(Data records)
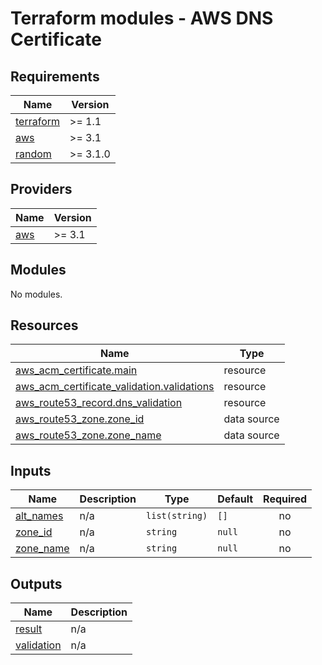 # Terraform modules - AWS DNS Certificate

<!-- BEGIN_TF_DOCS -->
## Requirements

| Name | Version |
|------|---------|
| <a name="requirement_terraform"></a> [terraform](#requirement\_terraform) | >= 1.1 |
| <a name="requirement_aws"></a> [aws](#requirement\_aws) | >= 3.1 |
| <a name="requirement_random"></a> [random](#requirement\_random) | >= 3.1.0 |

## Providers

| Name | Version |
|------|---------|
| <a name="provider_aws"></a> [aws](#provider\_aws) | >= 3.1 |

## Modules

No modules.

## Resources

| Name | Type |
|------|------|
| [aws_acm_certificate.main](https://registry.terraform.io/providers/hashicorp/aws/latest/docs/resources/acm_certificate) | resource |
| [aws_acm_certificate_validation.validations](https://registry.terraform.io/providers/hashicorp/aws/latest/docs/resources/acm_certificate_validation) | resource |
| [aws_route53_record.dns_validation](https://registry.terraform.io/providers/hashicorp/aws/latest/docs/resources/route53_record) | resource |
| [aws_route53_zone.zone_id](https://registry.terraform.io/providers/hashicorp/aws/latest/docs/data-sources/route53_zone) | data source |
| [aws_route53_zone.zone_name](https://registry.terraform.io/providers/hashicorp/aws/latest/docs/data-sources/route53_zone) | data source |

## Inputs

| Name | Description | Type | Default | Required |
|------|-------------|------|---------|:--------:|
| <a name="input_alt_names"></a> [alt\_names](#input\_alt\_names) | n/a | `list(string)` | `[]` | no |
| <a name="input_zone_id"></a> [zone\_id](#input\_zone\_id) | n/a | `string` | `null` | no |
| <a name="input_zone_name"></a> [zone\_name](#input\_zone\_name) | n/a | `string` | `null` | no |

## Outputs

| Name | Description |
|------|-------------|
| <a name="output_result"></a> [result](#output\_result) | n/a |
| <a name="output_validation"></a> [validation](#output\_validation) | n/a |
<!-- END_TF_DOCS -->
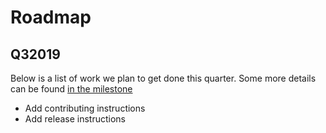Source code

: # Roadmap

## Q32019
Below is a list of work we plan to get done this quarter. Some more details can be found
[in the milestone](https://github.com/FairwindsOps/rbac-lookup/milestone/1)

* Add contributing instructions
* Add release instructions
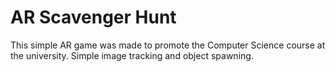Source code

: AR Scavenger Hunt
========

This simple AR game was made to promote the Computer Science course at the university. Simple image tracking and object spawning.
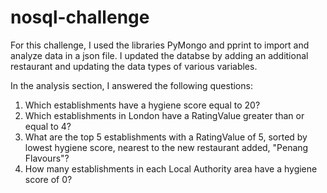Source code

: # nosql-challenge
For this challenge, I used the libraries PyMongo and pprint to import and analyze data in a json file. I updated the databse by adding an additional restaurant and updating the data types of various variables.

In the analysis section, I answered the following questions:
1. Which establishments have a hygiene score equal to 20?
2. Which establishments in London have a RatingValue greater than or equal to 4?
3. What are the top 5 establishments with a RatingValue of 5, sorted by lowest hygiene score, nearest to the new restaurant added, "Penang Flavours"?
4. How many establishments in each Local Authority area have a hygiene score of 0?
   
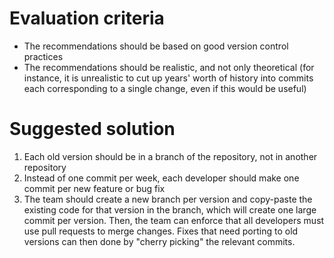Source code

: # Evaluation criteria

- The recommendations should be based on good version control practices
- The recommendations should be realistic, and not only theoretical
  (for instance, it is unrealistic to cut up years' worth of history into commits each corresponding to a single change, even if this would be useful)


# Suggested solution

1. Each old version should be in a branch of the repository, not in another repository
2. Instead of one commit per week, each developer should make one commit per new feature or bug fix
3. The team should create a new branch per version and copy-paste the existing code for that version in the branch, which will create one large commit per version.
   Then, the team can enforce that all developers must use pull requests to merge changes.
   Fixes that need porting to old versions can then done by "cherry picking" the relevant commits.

Task statement -
In the records above, find the line containing "This simple AR" and the line containing "2. Which establishments", then give both of them again word for word along with every line between. Omit any pictures.

Task solution -
This simple AR game was made to promote the Computer Science course at the university. Simple image tracking and object spawning.
Source code

: # nosql-challenge
For this challenge, I used the libraries PyMongo and pprint to import and analyze data in a json file. I updated the databse by adding an additional restaurant and updating the data types of various variables.

In the analysis section, I answered the following questions:
1. Which establishments have a hygiene score equal to 20?
2. Which establishments in London have a RatingValue greater than or equal to 4?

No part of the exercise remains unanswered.